=== Rendered images with source text ===
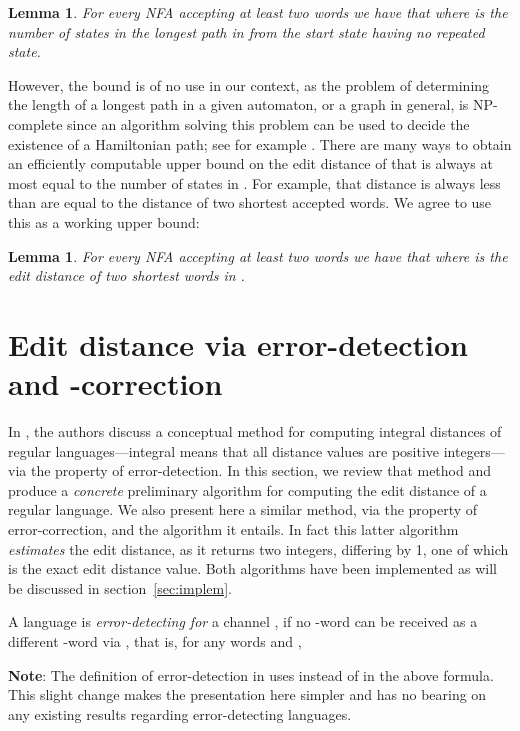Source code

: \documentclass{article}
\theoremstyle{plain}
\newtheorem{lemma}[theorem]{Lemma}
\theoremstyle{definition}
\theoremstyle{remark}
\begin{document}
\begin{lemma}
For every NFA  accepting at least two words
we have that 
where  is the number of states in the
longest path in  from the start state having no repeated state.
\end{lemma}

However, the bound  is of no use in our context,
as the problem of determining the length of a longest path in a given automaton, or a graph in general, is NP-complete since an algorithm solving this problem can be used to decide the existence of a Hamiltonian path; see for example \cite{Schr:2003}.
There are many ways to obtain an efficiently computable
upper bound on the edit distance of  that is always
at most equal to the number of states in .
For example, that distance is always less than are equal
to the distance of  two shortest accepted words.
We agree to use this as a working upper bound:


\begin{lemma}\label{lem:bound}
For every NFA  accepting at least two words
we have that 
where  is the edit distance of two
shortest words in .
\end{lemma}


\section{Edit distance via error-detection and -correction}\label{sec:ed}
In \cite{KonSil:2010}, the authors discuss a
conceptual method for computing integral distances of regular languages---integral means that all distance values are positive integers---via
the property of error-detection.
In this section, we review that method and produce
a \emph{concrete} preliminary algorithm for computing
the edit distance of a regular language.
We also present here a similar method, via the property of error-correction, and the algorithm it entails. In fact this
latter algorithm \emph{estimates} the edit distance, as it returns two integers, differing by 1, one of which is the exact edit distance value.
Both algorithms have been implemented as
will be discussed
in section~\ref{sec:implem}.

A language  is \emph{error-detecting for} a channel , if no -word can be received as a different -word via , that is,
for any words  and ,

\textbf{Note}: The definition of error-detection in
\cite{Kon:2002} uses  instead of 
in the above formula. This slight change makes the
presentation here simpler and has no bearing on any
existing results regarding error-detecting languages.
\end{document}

...

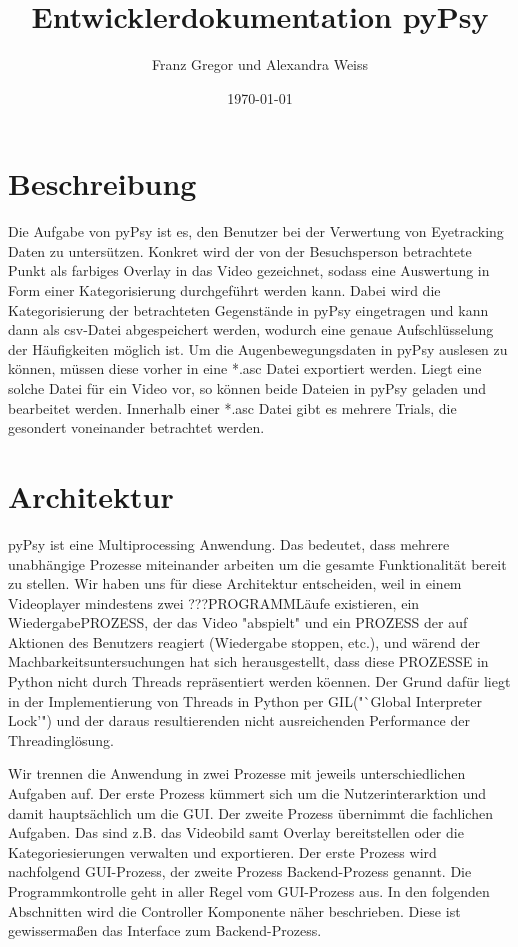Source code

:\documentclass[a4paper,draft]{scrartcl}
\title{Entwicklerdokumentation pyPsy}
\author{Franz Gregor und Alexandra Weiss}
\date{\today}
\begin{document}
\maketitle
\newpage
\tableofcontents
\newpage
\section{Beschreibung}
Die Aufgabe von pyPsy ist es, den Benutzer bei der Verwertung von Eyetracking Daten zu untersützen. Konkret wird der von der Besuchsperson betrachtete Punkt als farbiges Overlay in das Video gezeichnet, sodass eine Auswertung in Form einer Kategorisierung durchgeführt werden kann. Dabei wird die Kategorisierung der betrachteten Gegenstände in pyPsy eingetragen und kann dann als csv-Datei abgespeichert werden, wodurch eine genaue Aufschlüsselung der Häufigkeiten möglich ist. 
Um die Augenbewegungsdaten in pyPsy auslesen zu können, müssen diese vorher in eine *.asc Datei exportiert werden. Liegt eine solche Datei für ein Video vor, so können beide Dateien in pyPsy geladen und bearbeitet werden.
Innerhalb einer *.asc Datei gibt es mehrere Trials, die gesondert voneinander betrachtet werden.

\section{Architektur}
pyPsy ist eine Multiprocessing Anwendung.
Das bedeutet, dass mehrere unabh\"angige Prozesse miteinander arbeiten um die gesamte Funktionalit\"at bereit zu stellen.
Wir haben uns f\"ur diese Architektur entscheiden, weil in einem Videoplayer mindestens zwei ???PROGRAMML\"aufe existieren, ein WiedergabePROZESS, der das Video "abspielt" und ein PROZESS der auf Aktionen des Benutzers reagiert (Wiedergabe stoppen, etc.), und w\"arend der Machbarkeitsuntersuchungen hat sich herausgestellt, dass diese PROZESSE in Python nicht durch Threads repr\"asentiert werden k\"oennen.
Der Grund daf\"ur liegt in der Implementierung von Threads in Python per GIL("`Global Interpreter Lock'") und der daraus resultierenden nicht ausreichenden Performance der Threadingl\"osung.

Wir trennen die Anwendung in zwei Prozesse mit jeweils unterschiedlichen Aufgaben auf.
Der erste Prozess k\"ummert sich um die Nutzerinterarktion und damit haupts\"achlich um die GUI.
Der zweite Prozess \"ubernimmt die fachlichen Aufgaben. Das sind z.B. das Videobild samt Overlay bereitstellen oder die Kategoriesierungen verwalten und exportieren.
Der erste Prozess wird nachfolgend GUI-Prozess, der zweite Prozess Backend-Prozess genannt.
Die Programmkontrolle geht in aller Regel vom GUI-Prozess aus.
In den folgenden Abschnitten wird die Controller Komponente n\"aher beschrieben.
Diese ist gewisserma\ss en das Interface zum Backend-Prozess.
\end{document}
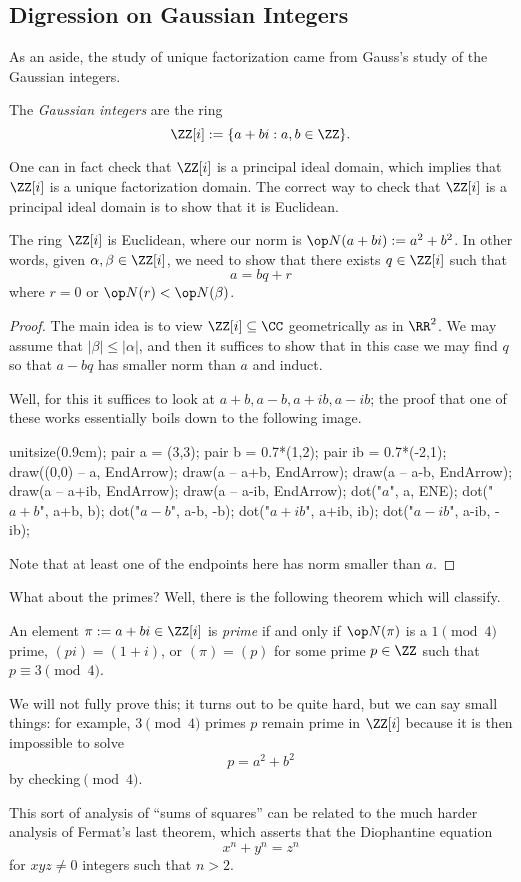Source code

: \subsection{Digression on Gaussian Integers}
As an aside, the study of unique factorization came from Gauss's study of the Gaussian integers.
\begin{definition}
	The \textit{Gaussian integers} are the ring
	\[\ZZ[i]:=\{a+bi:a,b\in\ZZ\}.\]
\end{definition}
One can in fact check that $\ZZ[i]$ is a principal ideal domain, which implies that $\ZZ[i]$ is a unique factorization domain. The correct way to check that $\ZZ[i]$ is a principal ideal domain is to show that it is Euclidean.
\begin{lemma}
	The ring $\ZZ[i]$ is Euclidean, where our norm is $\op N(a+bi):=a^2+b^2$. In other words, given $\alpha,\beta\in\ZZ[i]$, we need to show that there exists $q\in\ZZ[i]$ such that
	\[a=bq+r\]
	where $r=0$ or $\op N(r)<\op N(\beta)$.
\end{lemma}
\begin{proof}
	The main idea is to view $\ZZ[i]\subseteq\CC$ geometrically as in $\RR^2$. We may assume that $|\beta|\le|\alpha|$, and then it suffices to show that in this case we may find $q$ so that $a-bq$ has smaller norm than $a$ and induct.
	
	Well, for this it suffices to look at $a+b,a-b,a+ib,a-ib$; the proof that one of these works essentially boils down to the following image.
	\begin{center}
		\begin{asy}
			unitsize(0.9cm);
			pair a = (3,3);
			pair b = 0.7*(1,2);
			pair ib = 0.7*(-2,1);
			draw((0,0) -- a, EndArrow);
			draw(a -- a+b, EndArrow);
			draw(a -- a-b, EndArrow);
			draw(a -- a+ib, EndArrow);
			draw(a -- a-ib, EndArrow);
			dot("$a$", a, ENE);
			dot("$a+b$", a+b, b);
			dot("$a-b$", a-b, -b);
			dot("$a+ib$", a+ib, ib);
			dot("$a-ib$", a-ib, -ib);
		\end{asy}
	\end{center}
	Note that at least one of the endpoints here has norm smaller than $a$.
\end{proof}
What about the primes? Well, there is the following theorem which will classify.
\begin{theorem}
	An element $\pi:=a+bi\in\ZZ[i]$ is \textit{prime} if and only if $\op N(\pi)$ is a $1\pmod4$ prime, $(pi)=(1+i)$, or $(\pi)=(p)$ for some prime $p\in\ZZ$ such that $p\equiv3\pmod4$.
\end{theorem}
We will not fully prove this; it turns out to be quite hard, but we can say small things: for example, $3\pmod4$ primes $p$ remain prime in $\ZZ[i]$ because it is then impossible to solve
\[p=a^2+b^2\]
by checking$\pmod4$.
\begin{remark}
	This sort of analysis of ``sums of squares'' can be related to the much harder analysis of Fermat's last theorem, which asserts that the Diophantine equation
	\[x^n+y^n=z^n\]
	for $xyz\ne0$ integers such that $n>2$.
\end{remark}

---

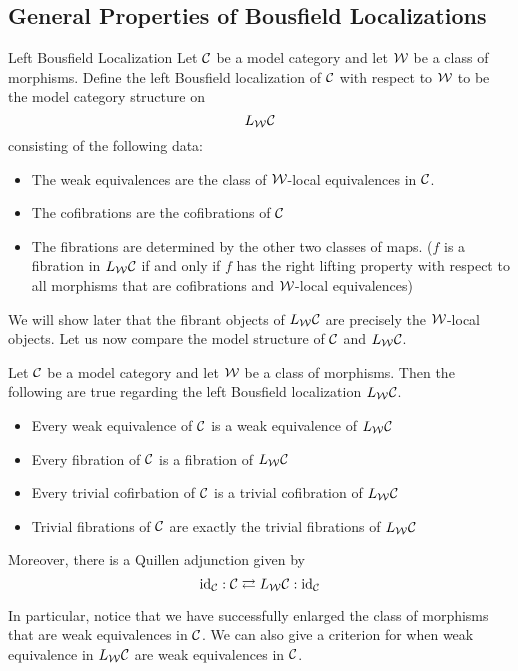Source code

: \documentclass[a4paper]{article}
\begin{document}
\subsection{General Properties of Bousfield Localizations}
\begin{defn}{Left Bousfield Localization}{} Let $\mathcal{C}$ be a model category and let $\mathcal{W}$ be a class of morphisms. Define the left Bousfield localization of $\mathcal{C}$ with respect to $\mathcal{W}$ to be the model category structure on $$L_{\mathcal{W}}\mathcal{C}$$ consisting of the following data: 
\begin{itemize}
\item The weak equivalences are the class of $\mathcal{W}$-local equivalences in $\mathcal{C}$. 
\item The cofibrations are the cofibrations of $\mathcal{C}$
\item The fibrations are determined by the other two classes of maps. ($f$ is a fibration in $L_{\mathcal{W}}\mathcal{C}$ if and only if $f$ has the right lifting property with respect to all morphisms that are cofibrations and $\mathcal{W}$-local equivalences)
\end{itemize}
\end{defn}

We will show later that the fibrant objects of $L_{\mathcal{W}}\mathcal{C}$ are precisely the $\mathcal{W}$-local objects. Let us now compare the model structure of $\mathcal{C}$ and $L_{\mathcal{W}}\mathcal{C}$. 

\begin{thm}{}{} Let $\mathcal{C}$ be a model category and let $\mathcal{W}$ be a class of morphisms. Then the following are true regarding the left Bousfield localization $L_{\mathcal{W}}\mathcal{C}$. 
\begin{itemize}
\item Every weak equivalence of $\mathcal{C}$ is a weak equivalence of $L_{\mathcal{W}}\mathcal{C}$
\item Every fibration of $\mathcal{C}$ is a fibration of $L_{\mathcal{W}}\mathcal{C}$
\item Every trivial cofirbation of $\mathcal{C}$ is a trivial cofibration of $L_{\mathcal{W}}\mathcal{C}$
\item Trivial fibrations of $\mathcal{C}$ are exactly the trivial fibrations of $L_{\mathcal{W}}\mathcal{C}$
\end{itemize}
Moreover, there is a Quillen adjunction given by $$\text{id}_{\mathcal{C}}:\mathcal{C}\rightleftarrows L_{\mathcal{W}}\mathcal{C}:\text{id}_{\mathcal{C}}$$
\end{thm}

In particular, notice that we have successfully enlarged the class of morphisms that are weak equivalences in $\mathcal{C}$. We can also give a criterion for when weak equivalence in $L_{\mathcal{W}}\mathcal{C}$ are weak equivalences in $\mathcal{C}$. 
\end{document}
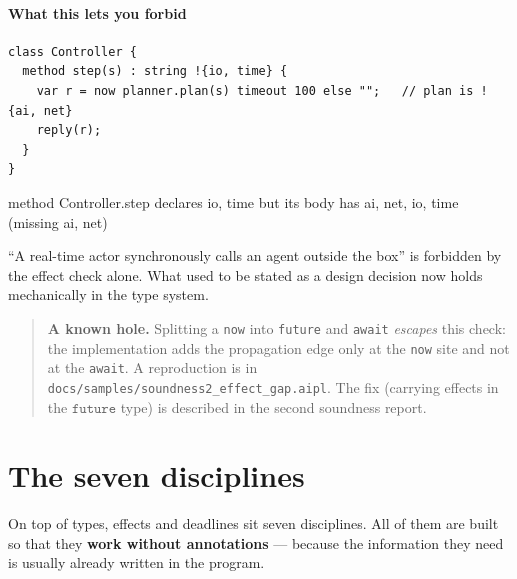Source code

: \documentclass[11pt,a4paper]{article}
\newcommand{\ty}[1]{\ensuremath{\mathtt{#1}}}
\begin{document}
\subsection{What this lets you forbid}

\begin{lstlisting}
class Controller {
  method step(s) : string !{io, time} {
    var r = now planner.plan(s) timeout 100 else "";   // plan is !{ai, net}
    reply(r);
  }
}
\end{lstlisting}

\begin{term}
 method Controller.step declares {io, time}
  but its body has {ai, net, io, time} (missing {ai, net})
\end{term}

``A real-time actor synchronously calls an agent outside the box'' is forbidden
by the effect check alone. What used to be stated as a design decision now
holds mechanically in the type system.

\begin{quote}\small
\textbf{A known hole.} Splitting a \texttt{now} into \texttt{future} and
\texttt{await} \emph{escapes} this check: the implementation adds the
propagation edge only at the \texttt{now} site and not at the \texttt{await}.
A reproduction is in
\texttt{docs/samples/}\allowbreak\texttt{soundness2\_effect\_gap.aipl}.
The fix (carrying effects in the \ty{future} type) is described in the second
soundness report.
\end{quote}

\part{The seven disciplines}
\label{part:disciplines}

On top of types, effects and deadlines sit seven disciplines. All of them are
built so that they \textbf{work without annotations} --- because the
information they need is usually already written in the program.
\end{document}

=== About this task ===
Among the entries above, how many lines have the string "wird" in them? Only the number should be given.

=== Exercise solution ===
3